Start of Dataset excerpts
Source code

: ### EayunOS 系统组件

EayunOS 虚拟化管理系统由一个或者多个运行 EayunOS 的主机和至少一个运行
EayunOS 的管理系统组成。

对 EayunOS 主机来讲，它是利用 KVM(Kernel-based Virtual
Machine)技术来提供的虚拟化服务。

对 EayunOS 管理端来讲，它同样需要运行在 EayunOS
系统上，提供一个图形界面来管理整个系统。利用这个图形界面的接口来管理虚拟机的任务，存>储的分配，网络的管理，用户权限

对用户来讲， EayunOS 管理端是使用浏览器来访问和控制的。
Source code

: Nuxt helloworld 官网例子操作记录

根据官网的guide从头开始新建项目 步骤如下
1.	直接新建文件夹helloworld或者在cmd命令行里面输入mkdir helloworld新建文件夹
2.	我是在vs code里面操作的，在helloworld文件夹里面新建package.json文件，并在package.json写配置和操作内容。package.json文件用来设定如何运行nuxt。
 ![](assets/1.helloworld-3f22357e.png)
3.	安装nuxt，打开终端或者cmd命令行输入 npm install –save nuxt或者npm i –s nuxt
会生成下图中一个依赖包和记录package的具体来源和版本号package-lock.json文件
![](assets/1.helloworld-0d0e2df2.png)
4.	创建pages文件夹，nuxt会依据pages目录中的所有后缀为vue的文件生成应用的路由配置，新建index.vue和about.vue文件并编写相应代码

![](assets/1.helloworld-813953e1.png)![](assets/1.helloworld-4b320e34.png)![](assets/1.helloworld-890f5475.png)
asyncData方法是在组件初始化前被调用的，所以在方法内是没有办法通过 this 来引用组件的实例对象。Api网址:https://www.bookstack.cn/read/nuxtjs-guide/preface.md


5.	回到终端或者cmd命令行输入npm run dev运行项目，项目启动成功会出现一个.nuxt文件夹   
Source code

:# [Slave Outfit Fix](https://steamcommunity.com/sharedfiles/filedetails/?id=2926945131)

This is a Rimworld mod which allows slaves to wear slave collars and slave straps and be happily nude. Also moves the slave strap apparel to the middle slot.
End of Dataset excerpts
Required work
Copy out the entries exactly. Begin at the first line and end with the line that has "根据官网的guide从头开始新建项目 步骤如下".

Result for this exercise
Source code

: ### EayunOS 系统组件

EayunOS 虚拟化管理系统由一个或者多个运行 EayunOS 的主机和至少一个运行
EayunOS 的管理系统组成。

对 EayunOS 主机来讲，它是利用 KVM(Kernel-based Virtual
Machine)技术来提供的虚拟化服务。

对 EayunOS 管理端来讲，它同样需要运行在 EayunOS
系统上，提供一个图形界面来管理整个系统。利用这个图形界面的接口来管理虚拟机的任务，存>储的分配，网络的管理，用户权限

对用户来讲， EayunOS 管理端是使用浏览器来访问和控制的。
Source code

: Nuxt helloworld 官网例子操作记录

根据官网的guide从头开始新建项目 步骤如下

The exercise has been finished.